[Start of Attachment]

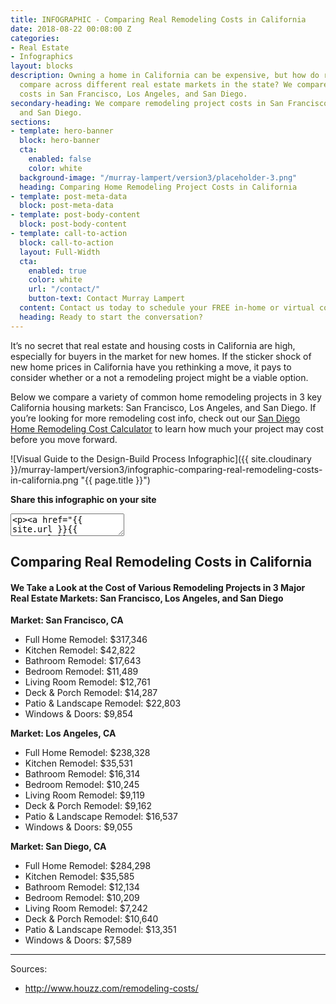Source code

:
 ```yaml
---
title: INFOGRAPHIC - Comparing Real Remodeling Costs in California
date: 2018-08-22 00:08:00 Z
categories:
- Real Estate
- Infographics
layout: blocks
description: Owning a home in California can be expensive, but how do remodeling costs
  compare across different real estate markets in the state? We compare remodeling
  costs in San Francisco, Los Angeles, and San Diego.
secondary-heading: We compare remodeling project costs in San Francisco, Los Angeles,
  and San Diego.
sections:
- template: hero-banner
  block: hero-banner
  cta:
    enabled: false
    color: white
  background-image: "/murray-lampert/version3/placeholder-3.png"
  heading: Comparing Home Remodeling Project Costs in California
- template: post-meta-data
  block: post-meta-data
- template: post-body-content
  block: post-body-content
- template: call-to-action
  block: call-to-action
  layout: Full-Width
  cta:
    enabled: true
    color: white
    url: "/contact/"
    button-text: Contact Murray Lampert
  content: Contact us today to schedule your FREE in-home or virtual consultation.
  heading: Ready to start the conversation?
---
```


It’s no secret that real estate and housing costs in California are high, especially for buyers in the market for new homes. If the sticker shock of new home prices in California have you rethinking a move, it pays to consider whether or a not a remodeling project might be a viable option.

Below we compare a variety of common home remodeling projects in 3 key California housing markets: San Francisco, Los Angeles, and San Diego. If you’re looking for more remodeling cost info, check out our [San Diego Home Remodeling Cost Calculator](/san-diego-home-remodeling-cost-calculator/) to learn how much your project may cost before you move forward.

![Visual Guide to the Design-Build Process Infographic]({{ site.cloudinary }}/murray-lampert/version3/infographic-comparing-real-remodeling-costs-in-california.png "{{ page.title }}")

**Share this infographic on your site**
<textarea>
<p><a href="{{ site.url }}{{ page.url }}" target="_blank"><img src="{{ site.cloudinary }}/murray-lampert/version3/infographic-comparing-real-remodeling-costs-in-california.png" alt="{{ page.title }} infographic" title="{{ page.title }}" style="width: 100%; max-width: 800px; height: auto; border: 0;" /></a></p><p>Source: <a href="http://www.murraylampert.com/" target="_blank">Murray Lampert Design, Build, Remodel</a></p>
</textarea>

## Comparing Real Remodeling Costs in California

#### We Take a Look at the Cost of Various Remodeling Projects in 3 Major Real Estate Markets: San Francisco, Los Angeles, and San Diego

**Market: San Francisco, CA**
- Full Home Remodel: $317,346
- Kitchen Remodel: $42,822
- Bathroom Remodel: $17,643
- Bedroom Remodel: $11,489
- Living Room Remodel: $12,761
- Deck & Porch Remodel: $14,287
- Patio & Landscape Remodel: $22,803
- Windows & Doors: $9,854

**Market: Los Angeles, CA**
- Full Home Remodel: $238,328
- Kitchen Remodel: $35,531
- Bathroom Remodel: $16,314
- Bedroom Remodel: $10,245
- Living Room Remodel: $9,119
- Deck & Porch Remodel: $9,162
- Patio & Landscape Remodel: $16,537
- Windows & Doors: $9,055

**Market: San Diego, CA**
- Full Home Remodel: $284,298
- Kitchen Remodel: $35,585
- Bathroom Remodel: $12,134
- Bedroom Remodel: $10,209
- Living Room Remodel: $7,242
- Deck & Porch Remodel: $10,640
- Patio & Landscape Remodel: $13,351
- Windows & Doors: $7,589

---

Sources:
- http://www.houzz.com/remodeling-costs/
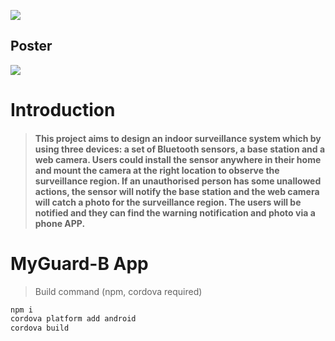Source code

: ![](https://github.cs.adelaide.edu.au/Mobile-And-Wireless-Systems-2021/myguard-b/raw/master/Wiki/logo.png)  

## Poster
![](https://github.cs.adelaide.edu.au/Mobile-And-Wireless-Systems-2021/myguard-b/blob/master/Wiki/poster.png)  

# Introduction
> #### This project aims to design an indoor surveillance system which by using three devices: a set of Bluetooth sensors, a base station and a web camera. Users could install the sensor anywhere in their home and mount the camera at the right location to observe the surveillance region. If an unauthorised person has some unallowed actions, the sensor will notify the base station and the web camera will catch a photo for the surveillance region. The users will be notified and they can find the warning notification and photo via a phone APP. 

# MyGuard-B App
> Build command (npm, cordova required)

```d
npm i
cordova platform add android
cordova build
```

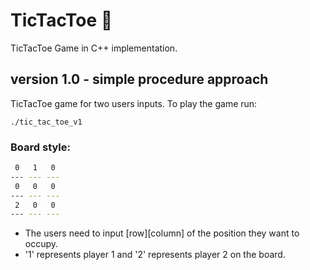 # TicTacToe :game_die:
TicTacToe Game in C++ implementation.

## version 1.0 - simple procedure approach
TicTacToe game for two users inputs. To play the game run:
```
./tic_tac_toe_v1
```
### Board style:
```bash
 0   1   0
--- --- ---
 0   0   0
--- --- ---
 2   0   0
--- --- ---

```
- The users need to input [row][column] of the position they want to occupy. 
- '1' represents player 1 and '2' represents player 2 on the board.



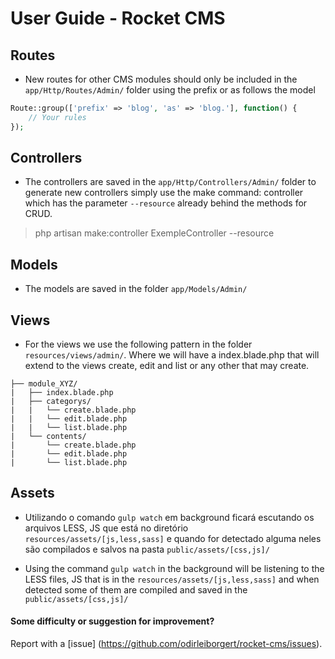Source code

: 
# User Guide - Rocket CMS

<a name="routes"></a>
## Routes
* New routes for other CMS modules should only be included in the `app/Http/Routes/Admin/` folder using the prefix or as follows the model

```php
Route::group(['prefix' => 'blog', 'as' => 'blog.'], function() {
	// Your rules
});
```

<a name="controllers"></a>
## Controllers
* The controllers are saved in the `app/Http/Controllers/Admin/` folder to generate new controllers simply use the make command: controller which has the parameter `--resource` already behind the methods for CRUD.

> php artisan make:controller ExempleController --resource

<a name="models"></a>
## Models
* The models are saved in the folder `app/Models/Admin/`

<a name="views"></a>
## Views
* For the views we use the following pattern in the folder `resources/views/admin/`. Where we will have a index.blade.php that will extend to the views create, edit and list or any other that may create.

```
├── module_XYZ/
|	├── index.blade.php
|	├── categorys/
|   |	└── create.blade.php
|   |	└── edit.blade.php
|   |	└── list.blade.php
| 	└── contents/
|   	└── create.blade.php
|   	└── edit.blade.php
|   	└── list.blade.php
```

<a name="assets"></a>
## Assets
* Utilizando o comando `gulp watch` em background ficará escutando os arquivos LESS, JS que está  no diretório `resources/assets/[js,less,sass]` e quando for detectado alguma neles são compilados e salvos na pasta `public/assets/[css,js]/`

* Using the command `gulp watch` in the background will be listening to the LESS files, JS that is in the `resources/assets/[js,less,sass]` and when detected some of them are compiled and saved in the `public/assets/[css,js]/ `


#### Some difficulty or suggestion for improvement?
Report with a [issue] (https://github.com/odirleiborgert/rocket-cms/issues).
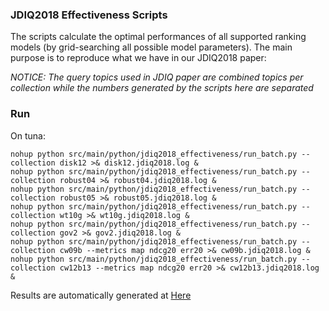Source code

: ### JDIQ2018 Effectiveness Scripts

The scripts calculate the optimal performances of all supported ranking models (by grid-searching all possible model parameters).
The main purpose is to reproduce what we have in our JDIQ2018 paper:


_NOTICE: The query topics used in JDIQ paper are combined topics per collection while the numbers generated
by the scripts here are separated_

### Run
On tuna:
```
nohup python src/main/python/jdiq2018_effectiveness/run_batch.py --collection disk12 >& disk12.jdiq2018.log &
nohup python src/main/python/jdiq2018_effectiveness/run_batch.py --collection robust04 >& robust04.jdiq2018.log &
nohup python src/main/python/jdiq2018_effectiveness/run_batch.py --collection robust05 >& robust05.jdiq2018.log &
nohup python src/main/python/jdiq2018_effectiveness/run_batch.py --collection wt10g >& wt10g.jdiq2018.log &
nohup python src/main/python/jdiq2018_effectiveness/run_batch.py --collection gov2 >& gov2.jdiq2018.log &
nohup python src/main/python/jdiq2018_effectiveness/run_batch.py --collection cw09b --metrics map ndcg20 err20 >& cw09b.jdiq2018.log &
nohup python src/main/python/jdiq2018_effectiveness/run_batch.py --collection cw12b13 --metrics map ndcg20 err20 >& cw12b13.jdiq2018.log &
```

Results are automatically generated at [Here](/docs/jdiq2018-effectiveness.md)
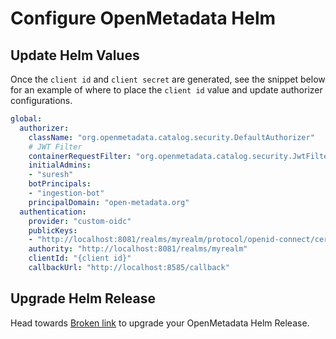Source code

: # Configure OpenMetadata Helm

## Update Helm Values

Once the `client id` and `client secret` are generated, see the snippet below for an example of where to place the `client id` value and update authorizer configurations.

```yaml
global:
  authorizer:
    className: "org.openmetadata.catalog.security.DefaultAuthorizer"
    # JWT Filter
    containerRequestFilter: "org.openmetadata.catalog.security.JwtFilter"
    initialAdmins: 
    - "suresh"
    botPrincipals: 
    - "ingestion-bot"
    principalDomain: "open-metadata.org"
  authentication:
    provider: "custom-oidc"
    publicKeys: 
    - "http://localhost:8081/realms/myrealm/protocol/openid-connect/certs"
    authority: "http://localhost:8081/realms/myrealm"
    clientId: "{client id}"
    callbackUrl: "http://localhost:8585/callback"
```

## Upgrade Helm Release

Head towards [Broken link](broken-reference "mention") to upgrade your OpenMetadata Helm Release.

[End of Attachment]

What you are asked to do: Lines containing the word "compare": copy every one of them from the records above.

Exercise answer:
  compare across different real estate markets in the state? We compare remodeling
secondary-heading: We compare remodeling project costs in San Francisco, Los Angeles,
Below we compare a variety of common home remodeling projects in 3 key California housing markets: San Francisco, Los Angeles, and San Diego. If you’re looking for more remodeling cost info, check out our [San Diego Home Remodeling Cost Calculator](/san-diego-home-remodeling-cost-calculator/) to learn how much your project may cost before you move forward.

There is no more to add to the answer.